The answer must consist of every line from the entries that holds the word "const".

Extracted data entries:
══════

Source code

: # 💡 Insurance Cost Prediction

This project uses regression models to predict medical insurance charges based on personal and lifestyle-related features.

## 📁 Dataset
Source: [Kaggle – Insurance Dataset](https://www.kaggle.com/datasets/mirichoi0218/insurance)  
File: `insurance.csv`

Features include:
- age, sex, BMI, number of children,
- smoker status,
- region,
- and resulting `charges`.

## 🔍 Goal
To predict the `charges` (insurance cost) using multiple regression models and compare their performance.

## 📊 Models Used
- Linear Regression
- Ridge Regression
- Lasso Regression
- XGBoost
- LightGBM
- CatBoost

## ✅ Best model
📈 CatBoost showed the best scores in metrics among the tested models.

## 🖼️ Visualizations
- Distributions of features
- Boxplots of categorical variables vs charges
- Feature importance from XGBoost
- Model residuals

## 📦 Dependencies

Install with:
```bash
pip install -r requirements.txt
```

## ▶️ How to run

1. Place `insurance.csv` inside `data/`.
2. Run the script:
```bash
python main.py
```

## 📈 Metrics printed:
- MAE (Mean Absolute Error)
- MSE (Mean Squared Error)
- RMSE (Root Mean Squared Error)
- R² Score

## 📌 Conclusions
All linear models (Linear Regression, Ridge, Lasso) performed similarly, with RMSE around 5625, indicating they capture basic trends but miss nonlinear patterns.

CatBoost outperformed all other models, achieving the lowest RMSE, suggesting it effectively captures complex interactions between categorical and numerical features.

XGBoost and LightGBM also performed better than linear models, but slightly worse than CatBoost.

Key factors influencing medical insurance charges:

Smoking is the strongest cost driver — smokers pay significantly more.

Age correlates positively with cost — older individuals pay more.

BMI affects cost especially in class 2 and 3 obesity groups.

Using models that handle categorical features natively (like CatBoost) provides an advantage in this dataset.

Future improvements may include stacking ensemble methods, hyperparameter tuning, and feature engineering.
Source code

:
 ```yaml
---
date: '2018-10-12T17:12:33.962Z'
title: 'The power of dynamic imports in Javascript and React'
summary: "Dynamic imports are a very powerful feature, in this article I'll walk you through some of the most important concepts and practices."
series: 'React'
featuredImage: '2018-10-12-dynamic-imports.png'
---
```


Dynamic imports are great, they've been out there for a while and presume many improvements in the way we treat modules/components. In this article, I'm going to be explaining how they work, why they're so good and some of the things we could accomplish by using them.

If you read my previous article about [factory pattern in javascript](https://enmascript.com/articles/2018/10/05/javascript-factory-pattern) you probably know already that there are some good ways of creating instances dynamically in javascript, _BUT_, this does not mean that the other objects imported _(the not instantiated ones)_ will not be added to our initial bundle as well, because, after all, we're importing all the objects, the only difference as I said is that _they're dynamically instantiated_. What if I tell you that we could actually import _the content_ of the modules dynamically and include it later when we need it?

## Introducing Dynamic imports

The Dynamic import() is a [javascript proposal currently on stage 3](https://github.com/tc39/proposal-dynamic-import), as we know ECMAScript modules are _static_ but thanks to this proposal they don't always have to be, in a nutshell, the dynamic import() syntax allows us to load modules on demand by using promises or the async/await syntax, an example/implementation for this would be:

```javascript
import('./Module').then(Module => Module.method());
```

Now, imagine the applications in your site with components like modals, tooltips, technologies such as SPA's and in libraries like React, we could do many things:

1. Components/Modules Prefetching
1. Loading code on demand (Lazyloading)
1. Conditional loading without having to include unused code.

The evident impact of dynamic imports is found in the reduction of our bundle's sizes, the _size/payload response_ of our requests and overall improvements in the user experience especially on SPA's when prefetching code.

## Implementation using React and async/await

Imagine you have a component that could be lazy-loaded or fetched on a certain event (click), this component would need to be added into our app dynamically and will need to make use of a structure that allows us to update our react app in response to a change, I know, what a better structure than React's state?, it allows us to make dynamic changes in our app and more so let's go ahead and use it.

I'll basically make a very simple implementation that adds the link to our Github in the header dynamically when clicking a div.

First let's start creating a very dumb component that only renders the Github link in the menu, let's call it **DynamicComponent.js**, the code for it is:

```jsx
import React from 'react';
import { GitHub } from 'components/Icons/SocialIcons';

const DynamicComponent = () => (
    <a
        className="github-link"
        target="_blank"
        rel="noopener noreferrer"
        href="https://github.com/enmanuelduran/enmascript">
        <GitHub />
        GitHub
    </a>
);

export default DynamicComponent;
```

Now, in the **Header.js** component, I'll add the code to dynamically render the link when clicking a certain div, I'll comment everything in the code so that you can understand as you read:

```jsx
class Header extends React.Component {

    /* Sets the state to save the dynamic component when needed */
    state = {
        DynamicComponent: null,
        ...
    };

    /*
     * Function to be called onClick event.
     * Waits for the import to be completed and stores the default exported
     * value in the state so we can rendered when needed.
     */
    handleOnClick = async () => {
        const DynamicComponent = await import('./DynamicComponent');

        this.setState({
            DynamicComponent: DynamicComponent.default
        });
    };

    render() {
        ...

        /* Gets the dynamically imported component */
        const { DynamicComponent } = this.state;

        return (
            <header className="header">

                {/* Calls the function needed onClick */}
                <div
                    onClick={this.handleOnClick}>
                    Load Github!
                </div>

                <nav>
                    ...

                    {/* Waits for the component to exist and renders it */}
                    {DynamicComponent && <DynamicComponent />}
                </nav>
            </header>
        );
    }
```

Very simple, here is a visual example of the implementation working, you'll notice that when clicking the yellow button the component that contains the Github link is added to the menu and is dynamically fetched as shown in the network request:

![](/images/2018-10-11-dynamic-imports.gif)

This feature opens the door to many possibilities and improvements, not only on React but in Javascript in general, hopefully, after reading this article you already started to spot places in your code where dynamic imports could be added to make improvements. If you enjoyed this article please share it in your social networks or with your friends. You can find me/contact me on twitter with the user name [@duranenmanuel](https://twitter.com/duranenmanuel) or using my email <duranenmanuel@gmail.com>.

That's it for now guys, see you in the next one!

══════

EXERCISE OUTPUT:
const DynamicComponent = () => (
        const DynamicComponent = await import('./DynamicComponent');
        const { DynamicComponent } = this.state;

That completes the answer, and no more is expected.